In vivo binding of [3H]d-N-allylnormetazocine and [3H]haloperidol to sigma receptors in the mouse brain.

Specific binding to sigma sites has been demonstrated and characterized in vitro using [3H]d-N-allylnormetazocine ([3H]d-NANM) and [3H]haloperidol ([3H]HAL) as ligands. As an extension of these experiments, we examined the regional in vivo specific binding of [3H]d-NANM and [3H]HAL in the mouse brain. Specific in vivo sigma binding was seen with both ligands; average estimates of specific binding across brain regions were 54 per cent and 56 per cent of total brain radioactivity, using [3H]d-NANM and [3H]HAL, respectively. Both ligands showed high levels of specific binding in the cerebellum, medulla-pons and midbrain, and lowest levels in the hippocampus.
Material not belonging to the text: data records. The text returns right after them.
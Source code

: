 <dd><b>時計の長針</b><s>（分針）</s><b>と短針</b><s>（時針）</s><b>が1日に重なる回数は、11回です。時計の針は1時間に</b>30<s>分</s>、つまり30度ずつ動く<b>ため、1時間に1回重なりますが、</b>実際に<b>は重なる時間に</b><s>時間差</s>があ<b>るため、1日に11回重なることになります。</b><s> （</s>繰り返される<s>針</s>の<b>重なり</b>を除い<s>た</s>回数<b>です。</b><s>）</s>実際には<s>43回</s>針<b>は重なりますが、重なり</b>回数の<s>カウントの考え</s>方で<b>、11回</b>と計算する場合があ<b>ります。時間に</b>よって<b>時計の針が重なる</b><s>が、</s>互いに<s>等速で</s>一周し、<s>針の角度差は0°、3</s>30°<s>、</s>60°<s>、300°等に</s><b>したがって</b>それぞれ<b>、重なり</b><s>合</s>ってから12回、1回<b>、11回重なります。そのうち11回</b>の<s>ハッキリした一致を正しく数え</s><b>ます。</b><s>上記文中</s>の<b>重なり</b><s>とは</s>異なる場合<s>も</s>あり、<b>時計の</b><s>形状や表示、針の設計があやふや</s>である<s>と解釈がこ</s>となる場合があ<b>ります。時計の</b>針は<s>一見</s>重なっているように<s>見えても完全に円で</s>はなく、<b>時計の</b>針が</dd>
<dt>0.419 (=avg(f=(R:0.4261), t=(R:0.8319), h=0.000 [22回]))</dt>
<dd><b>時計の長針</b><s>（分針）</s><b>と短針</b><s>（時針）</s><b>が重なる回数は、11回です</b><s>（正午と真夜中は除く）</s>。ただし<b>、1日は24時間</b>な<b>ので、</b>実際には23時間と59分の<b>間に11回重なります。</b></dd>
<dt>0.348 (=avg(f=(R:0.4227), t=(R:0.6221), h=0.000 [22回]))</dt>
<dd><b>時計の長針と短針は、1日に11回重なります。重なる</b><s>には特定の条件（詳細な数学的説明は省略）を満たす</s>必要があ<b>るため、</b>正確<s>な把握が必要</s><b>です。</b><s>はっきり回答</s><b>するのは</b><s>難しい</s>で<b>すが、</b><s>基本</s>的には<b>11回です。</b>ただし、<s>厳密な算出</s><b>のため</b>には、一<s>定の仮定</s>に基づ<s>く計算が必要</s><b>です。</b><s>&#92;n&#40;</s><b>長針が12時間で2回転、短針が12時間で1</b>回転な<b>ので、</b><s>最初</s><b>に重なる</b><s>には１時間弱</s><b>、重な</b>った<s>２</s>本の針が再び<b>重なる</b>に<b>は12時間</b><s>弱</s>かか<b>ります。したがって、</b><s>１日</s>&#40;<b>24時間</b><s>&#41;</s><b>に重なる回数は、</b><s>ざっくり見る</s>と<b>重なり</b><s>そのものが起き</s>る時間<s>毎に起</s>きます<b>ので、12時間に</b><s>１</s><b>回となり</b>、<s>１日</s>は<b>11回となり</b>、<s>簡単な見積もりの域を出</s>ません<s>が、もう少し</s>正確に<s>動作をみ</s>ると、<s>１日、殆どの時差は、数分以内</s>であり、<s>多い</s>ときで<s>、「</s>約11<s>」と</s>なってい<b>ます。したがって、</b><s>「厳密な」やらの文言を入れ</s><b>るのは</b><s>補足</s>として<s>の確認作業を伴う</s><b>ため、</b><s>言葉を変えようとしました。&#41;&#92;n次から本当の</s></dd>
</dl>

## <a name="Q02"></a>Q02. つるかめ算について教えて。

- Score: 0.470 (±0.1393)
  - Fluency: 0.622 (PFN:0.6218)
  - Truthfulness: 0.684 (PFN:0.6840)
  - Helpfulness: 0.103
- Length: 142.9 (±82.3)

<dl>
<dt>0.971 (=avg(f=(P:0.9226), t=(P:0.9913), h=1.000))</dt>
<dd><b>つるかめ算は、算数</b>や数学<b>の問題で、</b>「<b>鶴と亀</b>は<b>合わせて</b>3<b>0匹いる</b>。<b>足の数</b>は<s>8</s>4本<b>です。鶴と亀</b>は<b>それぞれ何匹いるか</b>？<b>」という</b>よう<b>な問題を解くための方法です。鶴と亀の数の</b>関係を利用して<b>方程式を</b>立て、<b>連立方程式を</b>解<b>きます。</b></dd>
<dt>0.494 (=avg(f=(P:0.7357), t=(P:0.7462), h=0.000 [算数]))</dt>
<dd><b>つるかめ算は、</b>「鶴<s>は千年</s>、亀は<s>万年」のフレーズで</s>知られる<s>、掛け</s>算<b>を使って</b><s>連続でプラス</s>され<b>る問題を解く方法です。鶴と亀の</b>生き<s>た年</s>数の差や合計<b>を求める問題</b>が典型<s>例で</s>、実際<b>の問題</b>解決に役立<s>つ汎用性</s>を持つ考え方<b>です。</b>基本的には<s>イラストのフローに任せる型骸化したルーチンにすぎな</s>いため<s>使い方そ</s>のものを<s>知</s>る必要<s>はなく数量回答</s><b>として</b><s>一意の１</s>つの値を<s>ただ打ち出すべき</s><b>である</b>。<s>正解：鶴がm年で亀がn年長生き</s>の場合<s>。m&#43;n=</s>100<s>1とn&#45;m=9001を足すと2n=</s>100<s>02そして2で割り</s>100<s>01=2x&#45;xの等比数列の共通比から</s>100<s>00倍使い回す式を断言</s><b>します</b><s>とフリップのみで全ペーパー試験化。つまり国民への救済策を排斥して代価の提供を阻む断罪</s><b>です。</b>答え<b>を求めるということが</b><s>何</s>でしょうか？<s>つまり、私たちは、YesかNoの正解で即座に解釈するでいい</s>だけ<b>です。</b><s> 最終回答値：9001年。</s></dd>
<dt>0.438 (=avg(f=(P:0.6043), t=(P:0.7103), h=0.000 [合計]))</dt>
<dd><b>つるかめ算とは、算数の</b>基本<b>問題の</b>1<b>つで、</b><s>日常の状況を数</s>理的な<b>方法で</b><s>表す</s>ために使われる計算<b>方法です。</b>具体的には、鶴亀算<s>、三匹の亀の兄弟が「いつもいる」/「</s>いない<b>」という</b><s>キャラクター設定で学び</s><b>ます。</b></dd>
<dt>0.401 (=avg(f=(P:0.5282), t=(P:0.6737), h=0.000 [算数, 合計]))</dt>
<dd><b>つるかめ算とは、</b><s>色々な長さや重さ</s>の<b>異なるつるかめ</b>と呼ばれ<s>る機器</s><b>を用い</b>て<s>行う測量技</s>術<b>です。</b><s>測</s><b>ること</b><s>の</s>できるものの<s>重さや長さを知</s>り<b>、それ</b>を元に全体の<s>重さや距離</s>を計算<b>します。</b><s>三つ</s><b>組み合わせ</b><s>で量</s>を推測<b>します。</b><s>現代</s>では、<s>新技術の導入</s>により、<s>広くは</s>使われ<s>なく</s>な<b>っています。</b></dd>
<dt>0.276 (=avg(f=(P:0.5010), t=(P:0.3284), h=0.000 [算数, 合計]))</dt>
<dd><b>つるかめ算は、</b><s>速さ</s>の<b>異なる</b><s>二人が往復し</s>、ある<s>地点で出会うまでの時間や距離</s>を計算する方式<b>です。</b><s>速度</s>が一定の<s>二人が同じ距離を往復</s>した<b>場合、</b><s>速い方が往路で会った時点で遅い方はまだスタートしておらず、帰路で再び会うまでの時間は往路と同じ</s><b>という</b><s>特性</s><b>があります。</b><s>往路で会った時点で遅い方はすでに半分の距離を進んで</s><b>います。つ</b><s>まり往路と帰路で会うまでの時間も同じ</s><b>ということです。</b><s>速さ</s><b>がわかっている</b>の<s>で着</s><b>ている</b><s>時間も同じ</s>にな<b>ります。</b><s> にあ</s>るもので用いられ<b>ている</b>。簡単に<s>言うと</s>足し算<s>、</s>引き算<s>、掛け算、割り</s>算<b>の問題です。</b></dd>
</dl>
Estimated average [3H]d-NANM binding to phencyclidine (PCP) receptors across seven brain regions was only 13 per cent of total brain radioactivity, and showed a more uniform regional distribution than sigma binding. While the distributions of in vivo specific binding of [3H]d-NANM and [3H]HAL to sigma sites were comparable to findings obtained in vitro, the present estimates of in vivo [3H]d-NANM binding to PCP sites did not resemble the distribution of PCP receptors found in vitro. The results suggest that radiolabelled d-NANM and HAL may be useful for imaging sigma binding sites in vivo.